Ortaçağ’da çocukların yetişkin bireylerin yaşantılarına dahil olduklarının bir çok kanıtı bulunmaktadır. Hatta öyle ki dönemin Batı eserlerine baktığımızda gerçek bir çocuk imgesini göremeyiz. Bununla birlikte çocuğu andıran meleklerin ve çocukların bile yetişkin imajı olduğu görülebilmektedir. Bu dönem aile yapısında göze çarpan en önemli fark ise mahremiyetten yoksunluk olduğudur. Bu ise, bebeklerin ve çocukların kötü muamale veya amaçlar içerisinde kolayca yer aldığını gözler önüne sermektedir ki, çocuklar kötü madde kullanabiliyor ve maalesef kabul edilemeyecek yetişkin aktiviteleri içerisinde yer alabiliyorlardı.
Evlendirilme, çalıştırılma, iktidara getirilme hatta yargı sonucu asılımalar meydana geliyordu.
16. Yüzyılın önemli icatı olan matbaanın insanoğlunun yaşamına girişi yeni bir yetişkinlik tanımlaması ve çocukluk anlayışının öncüsü olmuştur. Bunu savunan Postman dönemin çocukluk anlayışında ‘ayıp’ kavramına yaptığı vurgu ile bu kavramın çocuklardaki noksanlığı üzerinde durmuştur. Bu kavram sadece cinsel anlamda değil görgü kurallarını gerektiren açıkça yapılması doğru görülmeyen davranışlarda (tükürmek, gaz çıkarmak gibi) toplum içerisinde duyulan utanma ve sıkılma duygularını kapsamasıydı.
Aristokrat ailelerde annenin çocuğuna bakması uygun görülmezdi. Çocuklar bu süreçte anne ve baba ilgisinden yoksun olarak büyürdü.
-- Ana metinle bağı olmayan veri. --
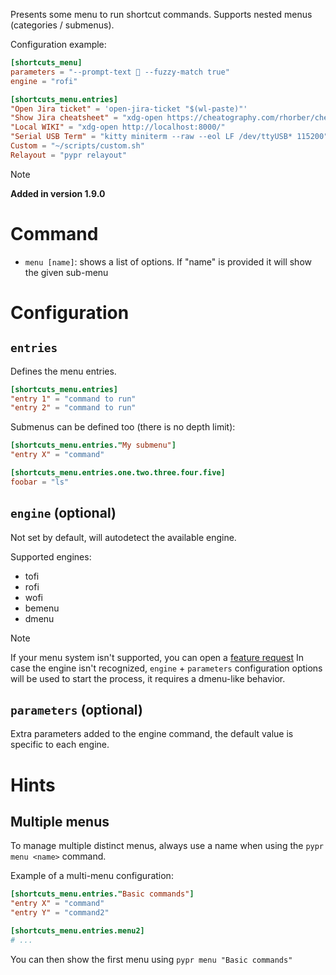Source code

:Presents some menu to run shortcut commands. Supports nested menus (categories / submenus).

Configuration example:

```toml
[shortcuts_menu]
parameters = "--prompt-text 🍰 --fuzzy-match true"
engine = "rofi"

[shortcuts_menu.entries]
"Open Jira ticket" = 'open-jira-ticket "$(wl-paste)"'
"Show Jira cheatsheet" = "xdg-open https://cheatography.com/rhorber/cheat-sheets/jira-text-formatting-notation/"
"Local WIKI" = "xdg-open http://localhost:8000/"
"Serial USB Term" = "kitty miniterm --raw --eol LF /dev/ttyUSB* 115200"
Custom = "~/scripts/custom.sh"
Relayout = "pypr relayout"
```

> [!note]
> **Added in version 1.9.0**

# Command

- `menu [name]`: shows a list of options. If "name" is provided it will show the given sub-menu

# Configuration

## `entries`

Defines the menu entries.

```toml
[shortcuts_menu.entries]
"entry 1" = "command to run"
"entry 2" = "command to run"
```
Submenus can be defined too (there is no depth limit):

```toml
[shortcuts_menu.entries."My submenu"]
"entry X" = "command"

[shortcuts_menu.entries.one.two.three.four.five]
foobar = "ls"
```

## `engine` (optional)

Not set by default, will autodetect the available engine.

Supported engines:

- tofi
- rofi
- wofi
- bemenu
- dmenu

> [!note]
> If your menu system isn't supported, you can open a [feature request](https://github.com/hyprland-community/pyprland/issues/new?assignees=fdev31&labels=bug&projects=&template=feature_request.md&title=%5BFEAT%5D+Description+of+the+feature)
> In case the engine isn't recognized, `engine` + `parameters` configuration options will be used to start the process, it requires a dmenu-like behavior.

## `parameters` (optional)

Extra parameters added to the engine command, the default value is specific to each engine.

# Hints

## Multiple menus

To manage multiple distinct menus, always use a name when using the `pypr menu <name>` command.

Example of a multi-menu configuration:

```toml
[shortcuts_menu.entries."Basic commands"]
"entry X" = "command"
"entry Y" = "command2"

[shortcuts_menu.entries.menu2]
# ...
```

You can then show the first menu using `pypr menu "Basic commands"`
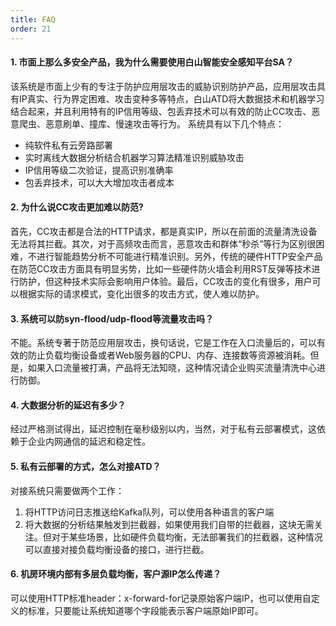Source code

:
 ```yaml
---
title: FAQ
order: 21
---
```


#### 1.	市面上那么多安全产品，我为什么需要使用白山智能安全感知平台SA？
该系统是市面上少有的专注于防护应用层攻击的威胁识别防护产品，应用层攻击具有IP真实、行为界定困难、攻击变种多等特点，白山ATD将大数据技术和机器学习结合起来，并且利用特有的IP信用等级、包丢弃技术可以有效的防止CC攻击、恶意爬虫、恶意刷单、撞库、慢速攻击等行为。
系统具有以下几个特点：      
- 纯软件私有云旁路部署      
- 实时离线大数据分析结合机器学习算法精准识别威胁攻击      
- IP信用等级二次验证，提高识别准确率      
- 包丢弃技术，可以大大增加攻击者成本

#### 2.	为什么说CC攻击更加难以防范?
首先，CC攻击都是合法的HTTP请求，都是真实IP，所以在前面的流量清洗设备无法将其拦截。其次，对于高频攻击而言，恶意攻击和群体“秒杀”等行为区别很困难，不进行智能趋势分析不可能进行精准识别。另外，传统的硬件HTTP安全产品在防范CC攻击方面具有明显劣势，比如一些硬件防火墙会利用RST反弹等技术进行防护，但这种技术实际会影响用户体验。最后，CC攻击的变化有很多，用户可以根据实际的请求模式，变化出很多的攻击方式，使人难以防护。

#### 3.	系统可以防syn-flood/udp-flood等流量攻击吗？
不能。系统专著于防范应用层攻击，换句话说，它是工作在入口流量后的，可以有效的防止负载均衡设备或者Web服务器的CPU、内存、连接数等资源被消耗。但是，如果入口流量被打满，产品将无法知晓，这种情况请企业购买流量清洗中心进行防御。

#### 4.	大数据分析的延迟有多少？
经过严格测试得出，延迟控制在毫秒级别以内，当然，对于私有云部署模式，这依赖于企业内网通信的延迟和稳定性。

#### 5.	私有云部署的方式，怎么对接ATD？
对接系统只需要做两个工作：     
1. 将HTTP访问日志推送给Kafka队列，可以使用各种语言的客户端     
2. 将大数据的分析结果触发到拦截器，如果使用我们自带的拦截器，这块无需关注。但对于某些场景，比如硬件负载均衡，无法部署我们的拦截器，这种情况可以直接对接负载均衡设备的接口，进行拦截。

#### 6.	机房环境内部有多层负载均衡，客户源IP怎么传递？
可以使用HTTP标准header：x-forward-for记录原始客户端IP，也可以使用自定义的标准，只要能让系统知道哪个字段能表示客户端原始IP即可。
Çocuk sevgi nesnesi olarak görülmediğinden şiddete kolayca mazur kalabilirdi, çünkü şiddet terbiye için bir araçtı. Tüm bunlar ise dönemin çocuk algısındaki sıradan olaylar silsilesiydi. Bu dönemde aile ve çocuğun arasındaki duygusal bağın kurulamaması ve erken yaşta yaşanan çocuk ölümleri ile yedi yıl süren bebeklik sürecinden sonra yetişkin dünyasına transfer olması tüm bunların sebebidir. Kısacası,
Klasik çağlarda var olan çocukluk gerçeği unutulmuş ve sonraki yıllar içerisinde keşfedilmeyi bekliyordu.